This kouros, which means “young man”, was discovered in Anavyssos on the southern end of Attica. It was made around 530 BC in Paros marble. This 1,94 meter high kouros is now on view in National Museum of Athens. Its base was discovered a few years later in the same spot. On the base, we can read the inscription: “Stop and show pity beside the marker of Kroisos, dead, whom, when he was in the front ranks, raging Ares destroyed“. This inscription confirms that this sculpture was a grave marker and it also gives us an essential element: the name of the young man, Kroisos.
The kouroi and korai have been deeply studied by Gisela Richter, who is the originator of the Richter system. This technique is a tool to help specialists date sculptures relative to one another. Here, his thighs are powerful and his shinbones are shown with acute lines, which is a old treatment. The waist is very narrow compared the thighs. The thoracic arch is wider than previous kouroi.
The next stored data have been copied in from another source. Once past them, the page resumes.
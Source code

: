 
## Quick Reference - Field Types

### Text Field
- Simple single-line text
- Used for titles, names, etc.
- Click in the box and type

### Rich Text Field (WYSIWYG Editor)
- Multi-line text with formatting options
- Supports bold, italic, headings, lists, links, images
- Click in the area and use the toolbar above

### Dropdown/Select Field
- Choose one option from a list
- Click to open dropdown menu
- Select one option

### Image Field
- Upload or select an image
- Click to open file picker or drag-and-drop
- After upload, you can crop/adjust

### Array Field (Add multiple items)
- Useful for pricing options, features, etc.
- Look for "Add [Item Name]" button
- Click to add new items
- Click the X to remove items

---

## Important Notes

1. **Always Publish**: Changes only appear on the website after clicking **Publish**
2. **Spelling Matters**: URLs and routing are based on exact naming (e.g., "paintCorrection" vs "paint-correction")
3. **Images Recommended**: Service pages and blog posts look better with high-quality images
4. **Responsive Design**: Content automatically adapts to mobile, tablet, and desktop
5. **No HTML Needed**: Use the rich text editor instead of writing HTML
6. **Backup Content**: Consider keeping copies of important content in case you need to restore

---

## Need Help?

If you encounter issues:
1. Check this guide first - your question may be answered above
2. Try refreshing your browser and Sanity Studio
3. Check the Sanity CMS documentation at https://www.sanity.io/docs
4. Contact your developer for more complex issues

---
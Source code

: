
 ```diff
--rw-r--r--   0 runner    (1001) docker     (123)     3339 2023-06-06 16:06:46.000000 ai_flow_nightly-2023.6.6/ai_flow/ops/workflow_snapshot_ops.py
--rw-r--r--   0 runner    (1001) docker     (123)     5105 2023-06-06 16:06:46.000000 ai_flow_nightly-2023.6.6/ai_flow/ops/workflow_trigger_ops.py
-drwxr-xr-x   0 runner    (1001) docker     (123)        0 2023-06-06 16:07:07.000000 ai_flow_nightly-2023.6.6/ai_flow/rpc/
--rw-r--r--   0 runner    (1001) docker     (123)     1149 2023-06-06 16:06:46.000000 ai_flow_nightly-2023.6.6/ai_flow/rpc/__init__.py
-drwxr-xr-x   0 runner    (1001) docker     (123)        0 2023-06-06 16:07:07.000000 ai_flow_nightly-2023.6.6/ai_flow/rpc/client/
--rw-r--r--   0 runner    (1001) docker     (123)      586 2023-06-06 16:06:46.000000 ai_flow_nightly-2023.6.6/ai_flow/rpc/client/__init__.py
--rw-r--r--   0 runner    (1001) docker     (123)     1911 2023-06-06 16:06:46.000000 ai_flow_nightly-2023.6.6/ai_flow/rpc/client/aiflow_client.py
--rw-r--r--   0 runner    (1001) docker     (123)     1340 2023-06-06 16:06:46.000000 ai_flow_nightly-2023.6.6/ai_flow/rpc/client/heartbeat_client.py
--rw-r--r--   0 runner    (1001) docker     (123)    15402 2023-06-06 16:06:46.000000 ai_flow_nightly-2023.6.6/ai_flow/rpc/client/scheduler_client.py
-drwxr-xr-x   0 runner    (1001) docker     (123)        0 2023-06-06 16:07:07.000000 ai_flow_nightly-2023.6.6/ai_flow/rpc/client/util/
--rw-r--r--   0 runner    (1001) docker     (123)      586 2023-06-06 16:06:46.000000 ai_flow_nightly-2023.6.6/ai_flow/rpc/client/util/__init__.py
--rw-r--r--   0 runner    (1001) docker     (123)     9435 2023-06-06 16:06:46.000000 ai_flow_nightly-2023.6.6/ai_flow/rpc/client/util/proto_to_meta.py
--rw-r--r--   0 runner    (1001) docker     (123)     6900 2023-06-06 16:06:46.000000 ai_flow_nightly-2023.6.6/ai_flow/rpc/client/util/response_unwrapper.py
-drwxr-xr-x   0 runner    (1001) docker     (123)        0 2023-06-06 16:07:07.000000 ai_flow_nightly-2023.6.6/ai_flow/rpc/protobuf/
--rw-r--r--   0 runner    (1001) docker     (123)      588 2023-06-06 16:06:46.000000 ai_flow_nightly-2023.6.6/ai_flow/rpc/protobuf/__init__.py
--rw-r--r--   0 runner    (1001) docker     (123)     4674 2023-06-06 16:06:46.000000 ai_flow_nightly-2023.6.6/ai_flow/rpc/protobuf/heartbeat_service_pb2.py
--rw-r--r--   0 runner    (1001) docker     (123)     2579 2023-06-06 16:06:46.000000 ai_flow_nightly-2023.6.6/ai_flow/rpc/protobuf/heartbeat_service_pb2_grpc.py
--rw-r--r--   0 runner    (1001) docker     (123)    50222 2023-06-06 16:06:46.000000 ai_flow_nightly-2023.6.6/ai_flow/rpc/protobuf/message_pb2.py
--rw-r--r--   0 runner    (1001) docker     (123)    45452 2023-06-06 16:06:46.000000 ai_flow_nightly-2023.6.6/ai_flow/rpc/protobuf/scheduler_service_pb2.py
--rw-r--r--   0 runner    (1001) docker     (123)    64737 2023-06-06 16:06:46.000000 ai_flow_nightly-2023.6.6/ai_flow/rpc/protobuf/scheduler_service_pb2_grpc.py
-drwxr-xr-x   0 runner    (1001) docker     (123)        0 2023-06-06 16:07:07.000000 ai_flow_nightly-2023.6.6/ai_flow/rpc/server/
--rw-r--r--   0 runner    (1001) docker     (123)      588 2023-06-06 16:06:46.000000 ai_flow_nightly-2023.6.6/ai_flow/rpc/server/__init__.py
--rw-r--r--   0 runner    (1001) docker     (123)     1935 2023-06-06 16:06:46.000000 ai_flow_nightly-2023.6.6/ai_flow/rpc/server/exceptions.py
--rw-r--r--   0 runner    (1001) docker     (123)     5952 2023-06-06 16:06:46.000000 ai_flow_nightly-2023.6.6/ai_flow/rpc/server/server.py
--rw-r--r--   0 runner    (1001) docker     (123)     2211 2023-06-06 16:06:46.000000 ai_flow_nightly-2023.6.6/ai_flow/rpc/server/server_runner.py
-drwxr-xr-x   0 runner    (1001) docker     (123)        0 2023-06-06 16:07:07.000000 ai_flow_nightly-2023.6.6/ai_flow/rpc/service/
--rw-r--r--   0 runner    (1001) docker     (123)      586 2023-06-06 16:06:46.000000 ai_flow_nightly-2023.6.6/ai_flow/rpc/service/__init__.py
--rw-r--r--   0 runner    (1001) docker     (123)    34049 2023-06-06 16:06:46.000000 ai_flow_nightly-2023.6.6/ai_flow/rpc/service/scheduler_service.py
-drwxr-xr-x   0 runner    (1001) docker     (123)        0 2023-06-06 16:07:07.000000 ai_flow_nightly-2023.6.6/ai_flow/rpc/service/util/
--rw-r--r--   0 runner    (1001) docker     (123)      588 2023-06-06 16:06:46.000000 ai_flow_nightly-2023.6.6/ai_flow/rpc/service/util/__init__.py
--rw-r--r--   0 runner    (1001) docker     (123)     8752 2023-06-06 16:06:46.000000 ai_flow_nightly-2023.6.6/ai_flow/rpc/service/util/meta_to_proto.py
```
The forearm is detach from the body, which was a later development, since at first sculptors didn’t attempt this because it made parts of the kouros more fragile and easily breakable. His decorative hair is composed of pearled locks, which places the kouros after 550 BC. His face has a solid chin and prominent cheekbones. The corners of the mouth are set back and not high, and the young man shows us a hint of a smile. The tragus, antitragus and helix of the ear are noted. The canthus is almost invisible, which is a sign of antiquity. There is no lacrimal caruncle. The eyes seem to move up the upper eyelid. There is a perfect treatment of the passage from the frontal view to the lateral view which explains why eyebrows are a bit up.
There are several hypotheses about Kroisos. He might have been a mercenary who came to Athens for a battle, possibly the Pallene battle. The sculpture might be in the Anatolian style and the face in the Attic one, as we find many sculptures with this face type in Attica.